Which lines in the data contain the word "minutes"? Please copy each of them.

- - -

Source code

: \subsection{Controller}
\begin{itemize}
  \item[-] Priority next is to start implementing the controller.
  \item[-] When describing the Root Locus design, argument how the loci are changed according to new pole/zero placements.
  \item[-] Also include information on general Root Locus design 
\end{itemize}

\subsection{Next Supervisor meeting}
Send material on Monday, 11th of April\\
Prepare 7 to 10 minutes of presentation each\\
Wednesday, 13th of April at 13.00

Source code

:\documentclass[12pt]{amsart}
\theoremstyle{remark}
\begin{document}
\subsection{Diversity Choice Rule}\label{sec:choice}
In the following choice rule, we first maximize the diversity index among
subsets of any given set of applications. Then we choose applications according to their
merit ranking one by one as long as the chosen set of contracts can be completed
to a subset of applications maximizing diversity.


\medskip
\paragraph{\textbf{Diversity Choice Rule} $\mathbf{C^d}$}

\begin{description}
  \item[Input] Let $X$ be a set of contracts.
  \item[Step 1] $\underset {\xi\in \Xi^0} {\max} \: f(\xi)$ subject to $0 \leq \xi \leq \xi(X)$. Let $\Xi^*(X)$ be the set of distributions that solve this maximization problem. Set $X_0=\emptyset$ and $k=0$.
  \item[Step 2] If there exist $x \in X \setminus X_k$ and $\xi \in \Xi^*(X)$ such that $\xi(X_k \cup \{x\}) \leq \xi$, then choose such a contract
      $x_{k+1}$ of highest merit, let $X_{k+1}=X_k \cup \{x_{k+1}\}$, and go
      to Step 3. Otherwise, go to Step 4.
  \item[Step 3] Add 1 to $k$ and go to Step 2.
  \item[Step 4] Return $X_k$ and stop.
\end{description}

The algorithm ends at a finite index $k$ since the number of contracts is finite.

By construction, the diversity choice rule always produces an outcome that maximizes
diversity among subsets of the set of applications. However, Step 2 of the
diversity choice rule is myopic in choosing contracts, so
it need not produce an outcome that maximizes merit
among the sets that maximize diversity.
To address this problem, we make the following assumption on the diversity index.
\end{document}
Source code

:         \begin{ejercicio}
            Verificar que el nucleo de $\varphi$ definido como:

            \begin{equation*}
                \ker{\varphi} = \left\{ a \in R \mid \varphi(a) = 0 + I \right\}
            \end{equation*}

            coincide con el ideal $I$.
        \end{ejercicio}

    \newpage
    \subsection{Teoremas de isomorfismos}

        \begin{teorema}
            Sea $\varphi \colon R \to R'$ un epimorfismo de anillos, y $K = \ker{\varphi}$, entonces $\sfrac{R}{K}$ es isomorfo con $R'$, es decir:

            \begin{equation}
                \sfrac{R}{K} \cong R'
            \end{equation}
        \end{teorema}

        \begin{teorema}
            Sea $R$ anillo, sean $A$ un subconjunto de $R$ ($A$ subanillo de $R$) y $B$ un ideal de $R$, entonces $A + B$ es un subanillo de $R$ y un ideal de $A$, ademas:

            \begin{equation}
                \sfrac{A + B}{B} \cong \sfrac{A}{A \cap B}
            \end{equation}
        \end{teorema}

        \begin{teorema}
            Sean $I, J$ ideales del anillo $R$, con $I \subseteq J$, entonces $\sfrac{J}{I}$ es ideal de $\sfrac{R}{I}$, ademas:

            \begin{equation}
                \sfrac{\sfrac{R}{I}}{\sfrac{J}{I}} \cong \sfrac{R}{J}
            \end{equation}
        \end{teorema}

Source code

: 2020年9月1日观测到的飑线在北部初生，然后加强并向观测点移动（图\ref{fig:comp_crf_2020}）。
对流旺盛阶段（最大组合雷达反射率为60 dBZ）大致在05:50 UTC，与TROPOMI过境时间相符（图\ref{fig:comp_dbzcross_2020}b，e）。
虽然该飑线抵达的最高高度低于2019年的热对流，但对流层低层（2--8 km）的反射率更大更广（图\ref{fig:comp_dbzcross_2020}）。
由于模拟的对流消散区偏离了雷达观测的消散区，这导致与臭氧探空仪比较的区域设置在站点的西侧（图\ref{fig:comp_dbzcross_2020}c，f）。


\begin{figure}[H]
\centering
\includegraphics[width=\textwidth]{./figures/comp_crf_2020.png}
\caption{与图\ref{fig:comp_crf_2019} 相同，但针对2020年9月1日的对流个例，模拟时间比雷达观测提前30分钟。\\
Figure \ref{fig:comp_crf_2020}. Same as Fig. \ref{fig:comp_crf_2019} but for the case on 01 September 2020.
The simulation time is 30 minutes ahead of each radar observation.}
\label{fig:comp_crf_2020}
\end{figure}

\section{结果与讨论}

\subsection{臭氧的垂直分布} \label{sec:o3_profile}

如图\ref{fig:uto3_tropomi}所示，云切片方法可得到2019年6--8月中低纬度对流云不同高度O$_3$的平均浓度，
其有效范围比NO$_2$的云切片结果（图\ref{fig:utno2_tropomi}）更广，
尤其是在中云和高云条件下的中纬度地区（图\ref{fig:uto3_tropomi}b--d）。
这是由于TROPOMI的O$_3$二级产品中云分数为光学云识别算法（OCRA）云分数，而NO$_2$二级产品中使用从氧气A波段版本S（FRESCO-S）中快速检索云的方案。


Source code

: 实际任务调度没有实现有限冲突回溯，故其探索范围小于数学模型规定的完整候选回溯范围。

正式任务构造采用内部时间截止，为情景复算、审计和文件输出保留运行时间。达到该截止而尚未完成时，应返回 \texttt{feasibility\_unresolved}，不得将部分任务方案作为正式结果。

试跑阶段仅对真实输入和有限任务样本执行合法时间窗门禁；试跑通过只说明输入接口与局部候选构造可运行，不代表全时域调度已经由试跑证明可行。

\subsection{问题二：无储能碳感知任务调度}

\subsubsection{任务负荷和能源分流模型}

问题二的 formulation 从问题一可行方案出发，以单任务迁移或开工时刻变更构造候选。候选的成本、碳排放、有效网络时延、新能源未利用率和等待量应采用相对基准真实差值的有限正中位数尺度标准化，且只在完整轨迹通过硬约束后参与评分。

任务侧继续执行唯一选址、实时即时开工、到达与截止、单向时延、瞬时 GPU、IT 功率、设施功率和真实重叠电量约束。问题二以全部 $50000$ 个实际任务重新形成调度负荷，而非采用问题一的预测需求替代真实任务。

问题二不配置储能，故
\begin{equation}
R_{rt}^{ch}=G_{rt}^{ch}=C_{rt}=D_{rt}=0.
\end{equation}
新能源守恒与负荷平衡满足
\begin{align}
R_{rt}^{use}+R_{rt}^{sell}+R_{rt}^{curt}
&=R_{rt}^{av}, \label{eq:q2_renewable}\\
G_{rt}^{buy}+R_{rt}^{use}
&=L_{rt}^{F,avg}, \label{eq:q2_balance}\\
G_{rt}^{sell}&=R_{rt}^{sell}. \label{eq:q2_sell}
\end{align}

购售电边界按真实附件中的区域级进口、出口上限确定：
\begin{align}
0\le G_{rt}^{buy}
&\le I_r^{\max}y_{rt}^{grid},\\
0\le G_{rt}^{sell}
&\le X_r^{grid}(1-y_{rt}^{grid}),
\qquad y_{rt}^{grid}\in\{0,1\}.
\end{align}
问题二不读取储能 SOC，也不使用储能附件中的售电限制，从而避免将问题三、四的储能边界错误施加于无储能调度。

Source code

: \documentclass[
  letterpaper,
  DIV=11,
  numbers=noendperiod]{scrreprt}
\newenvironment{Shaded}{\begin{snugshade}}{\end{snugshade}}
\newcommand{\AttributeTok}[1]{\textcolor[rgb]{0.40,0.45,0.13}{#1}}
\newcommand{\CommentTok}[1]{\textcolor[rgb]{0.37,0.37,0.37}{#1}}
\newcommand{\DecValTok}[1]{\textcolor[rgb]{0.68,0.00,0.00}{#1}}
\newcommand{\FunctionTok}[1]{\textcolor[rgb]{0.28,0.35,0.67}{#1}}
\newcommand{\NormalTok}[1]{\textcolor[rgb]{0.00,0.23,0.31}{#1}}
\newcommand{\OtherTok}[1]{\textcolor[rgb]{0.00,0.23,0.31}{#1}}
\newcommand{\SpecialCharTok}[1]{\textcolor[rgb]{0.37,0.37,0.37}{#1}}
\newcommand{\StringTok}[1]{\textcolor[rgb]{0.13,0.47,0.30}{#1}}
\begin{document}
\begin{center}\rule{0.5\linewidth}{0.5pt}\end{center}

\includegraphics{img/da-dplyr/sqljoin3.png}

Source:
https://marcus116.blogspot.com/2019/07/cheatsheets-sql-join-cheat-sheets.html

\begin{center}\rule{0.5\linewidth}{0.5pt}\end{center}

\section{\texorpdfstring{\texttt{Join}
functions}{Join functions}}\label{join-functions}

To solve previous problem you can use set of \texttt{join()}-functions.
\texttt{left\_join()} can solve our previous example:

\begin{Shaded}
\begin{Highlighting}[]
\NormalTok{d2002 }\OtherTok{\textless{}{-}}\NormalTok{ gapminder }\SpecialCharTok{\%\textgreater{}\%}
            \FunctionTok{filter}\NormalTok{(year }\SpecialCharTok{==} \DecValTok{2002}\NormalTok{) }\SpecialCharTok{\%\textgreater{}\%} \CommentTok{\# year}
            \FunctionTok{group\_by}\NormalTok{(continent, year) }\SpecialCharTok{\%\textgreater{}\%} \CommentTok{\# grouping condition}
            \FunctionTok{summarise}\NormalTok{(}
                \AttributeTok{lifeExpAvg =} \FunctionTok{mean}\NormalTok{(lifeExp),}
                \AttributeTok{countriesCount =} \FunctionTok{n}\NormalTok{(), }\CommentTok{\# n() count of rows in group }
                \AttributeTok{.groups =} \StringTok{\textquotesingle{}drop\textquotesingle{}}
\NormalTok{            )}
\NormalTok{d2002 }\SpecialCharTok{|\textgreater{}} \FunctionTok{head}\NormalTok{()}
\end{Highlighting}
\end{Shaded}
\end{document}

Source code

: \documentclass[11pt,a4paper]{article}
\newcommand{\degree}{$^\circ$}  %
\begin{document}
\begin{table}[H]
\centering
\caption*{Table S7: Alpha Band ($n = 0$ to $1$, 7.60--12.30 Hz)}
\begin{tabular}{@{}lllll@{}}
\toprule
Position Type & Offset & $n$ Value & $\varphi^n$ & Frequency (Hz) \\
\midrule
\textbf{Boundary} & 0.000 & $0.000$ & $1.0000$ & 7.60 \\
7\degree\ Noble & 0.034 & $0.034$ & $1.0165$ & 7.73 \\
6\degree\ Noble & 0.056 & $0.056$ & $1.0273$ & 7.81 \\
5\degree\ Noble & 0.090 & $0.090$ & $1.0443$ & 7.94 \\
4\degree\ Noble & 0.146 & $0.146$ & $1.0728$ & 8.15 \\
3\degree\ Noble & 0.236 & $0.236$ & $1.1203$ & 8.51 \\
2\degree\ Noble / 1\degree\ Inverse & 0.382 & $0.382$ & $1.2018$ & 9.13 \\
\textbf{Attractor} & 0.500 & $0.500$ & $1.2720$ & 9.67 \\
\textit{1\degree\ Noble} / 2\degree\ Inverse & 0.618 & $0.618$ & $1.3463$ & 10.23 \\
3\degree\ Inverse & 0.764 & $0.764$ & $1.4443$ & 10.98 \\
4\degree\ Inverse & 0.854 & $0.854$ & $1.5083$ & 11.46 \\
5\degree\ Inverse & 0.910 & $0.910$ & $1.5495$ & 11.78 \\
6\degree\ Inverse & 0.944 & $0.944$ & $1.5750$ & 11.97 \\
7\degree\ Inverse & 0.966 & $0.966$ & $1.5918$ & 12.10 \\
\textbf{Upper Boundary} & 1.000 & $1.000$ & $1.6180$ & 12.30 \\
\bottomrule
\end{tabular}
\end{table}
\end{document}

- - -

WRITTEN SOLUTION:
Prepare 7 to 10 minutes of presentation each\\
The simulation time is 30 minutes ahead of each radar observation.}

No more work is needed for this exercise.